3) I don't have any personal experience in moving the heat out of the basement . . . I do know some folks have had some success with fans . . . perhaps folks with real life experiences in moving the heat from the basement will chime in.
 
I'm not an expert but if you only used 9 face cords (3 actual cords) that seems pretty good. I used about 5-6 cords last year to feed a Quadra-fire in the basement and I have trouble getting that air upstairs as well. As I said in my only other post so far, I even have two floor fans that we turn on low (high seems to cool down the air too much as it comes up) and still can't get it over 62-66 (without space heater help) while the basement room with the Quad is at 80-92'ish deg and the OAT is below freezing. I'd even thought of cutting a big 24"x46" whole with a grill cover directly over the Quad so the air would practically have no choice but to go straight upstairs!...

I wish you the best of luck.
 
Welcome to the site! I'll try to share what little I know.

1.) Take a minute to read this link (broken link removed to http://www.woodheat.org/technology/woodstoves.htm) paying attention to the combustion design section. Basically, an EPA certified stove is designed to "reburn" the smoke (this process is referred to as secondary combustion) produced when wood burns (primary combustion). The construction of an EPA certified stove includes some type of baffle in the top of the stove. Think of it as a shelf that forces the smoke to travel in an S shape up the back of the fire box, along the baffle, and then over the lip of the baffle to the back of the stove to exit to the flue. In a traditional, non-EPA stove, there is usually no baffle to prevent the smoke from going straight to the chimney. There are different ways of achieving secondary combustion, but the two most popular designs on the market today are non-catalytic and catalytic. The link above will explain the difference and show you diagrams of each.
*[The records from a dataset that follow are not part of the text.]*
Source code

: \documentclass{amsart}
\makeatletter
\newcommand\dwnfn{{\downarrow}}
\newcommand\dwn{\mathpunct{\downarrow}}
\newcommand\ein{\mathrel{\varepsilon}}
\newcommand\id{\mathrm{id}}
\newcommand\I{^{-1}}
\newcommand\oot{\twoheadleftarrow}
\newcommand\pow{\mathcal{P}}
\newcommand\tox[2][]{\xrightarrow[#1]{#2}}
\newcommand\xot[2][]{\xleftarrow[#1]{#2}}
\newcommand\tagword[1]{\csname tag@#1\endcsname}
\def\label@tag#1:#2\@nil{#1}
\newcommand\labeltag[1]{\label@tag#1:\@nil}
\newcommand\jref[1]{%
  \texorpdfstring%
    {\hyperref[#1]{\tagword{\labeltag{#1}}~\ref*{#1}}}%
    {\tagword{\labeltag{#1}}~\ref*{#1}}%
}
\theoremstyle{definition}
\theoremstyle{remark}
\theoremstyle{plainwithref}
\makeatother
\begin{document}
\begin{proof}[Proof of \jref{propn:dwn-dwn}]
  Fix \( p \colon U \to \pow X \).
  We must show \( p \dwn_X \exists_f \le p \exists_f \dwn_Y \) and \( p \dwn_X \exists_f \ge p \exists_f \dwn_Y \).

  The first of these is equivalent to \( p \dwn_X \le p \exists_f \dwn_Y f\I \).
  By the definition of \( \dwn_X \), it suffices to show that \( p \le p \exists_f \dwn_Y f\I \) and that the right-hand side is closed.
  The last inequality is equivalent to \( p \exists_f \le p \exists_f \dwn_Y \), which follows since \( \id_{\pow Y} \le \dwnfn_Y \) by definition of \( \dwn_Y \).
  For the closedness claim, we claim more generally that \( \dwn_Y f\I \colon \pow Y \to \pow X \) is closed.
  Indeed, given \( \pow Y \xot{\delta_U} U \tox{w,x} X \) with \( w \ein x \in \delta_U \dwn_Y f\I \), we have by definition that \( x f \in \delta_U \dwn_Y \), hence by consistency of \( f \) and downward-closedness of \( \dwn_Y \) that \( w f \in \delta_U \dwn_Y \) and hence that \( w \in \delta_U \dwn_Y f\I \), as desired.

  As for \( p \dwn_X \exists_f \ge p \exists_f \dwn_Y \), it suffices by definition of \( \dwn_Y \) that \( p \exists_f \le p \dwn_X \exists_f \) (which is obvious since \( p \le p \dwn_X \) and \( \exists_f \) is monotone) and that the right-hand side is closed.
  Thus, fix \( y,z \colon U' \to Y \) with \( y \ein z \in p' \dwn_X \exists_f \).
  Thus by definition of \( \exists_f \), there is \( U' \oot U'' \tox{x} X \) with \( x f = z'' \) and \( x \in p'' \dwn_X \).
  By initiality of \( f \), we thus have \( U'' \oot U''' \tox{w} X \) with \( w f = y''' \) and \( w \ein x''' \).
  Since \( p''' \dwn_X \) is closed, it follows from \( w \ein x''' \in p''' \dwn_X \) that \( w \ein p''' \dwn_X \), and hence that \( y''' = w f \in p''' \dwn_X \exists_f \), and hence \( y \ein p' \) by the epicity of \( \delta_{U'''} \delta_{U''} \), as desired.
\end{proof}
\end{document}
A catalytic stove basically passes the smoke through a special ceramic catalyst treated with special metals, which causes the wood smoke to ignite at around 500F and burn. A non-catalytic stove usually introduces preheated secondary combustion air onto the top of the fire via a series of air tubes just below the baffle. The baffle material radiates heat back to the fire, and the heat/air/smoke all get together there and ignite. The bottom line with both designs is: cleaner emissions (by far) and more heat from your fuel, as the smoke is not sent up the chimney as waste.

2.) The issue in my mind that really jumps out buying used is: will the manufacturer honor the warranty? I don't know which, if any, will transfer the warranty, but it is something to consider. Also, with a new stove, you'll know FOR SURE how it's been treated since day one.

3.) Some people have success using registers in the floor, but I seem to recall reading that this can be against fire code in some areas. You might want to check any local codes. Consider your home owner's policy as well.
 
Welcome to the forum KB007.

I hope your basement is insulated but it must be because you really are not burning that much wood. Definitely that is not a lot.

To what others have posted, I'll only add that we installed a new stove 2 years ago and it is our only source of heat. We used to burn 6-7 full cords of wood per winter and we now burn 3. The real kicker is that we are much warmer now than we were. Yes, the new stoves can be wonderful.

As to buying new vs. used, some folks are okay with used but I am pretty picky and like to know what the equipment has gone through or how it has been used. With a heating unit, there are so many things that could have gone wrong in the past....and I would not be willing to take a chance.

When one realizes the fire and heat required of a stove and then realizes the possible dangers it is difficult to understand why one would take chances. Why don't people buy used oil or gas furnaces? Why don't people scrimp when it comes time to install a furnace in the home? Yet these same people think nothing of going "cheap" with a wood burner! Think long and strong before you do.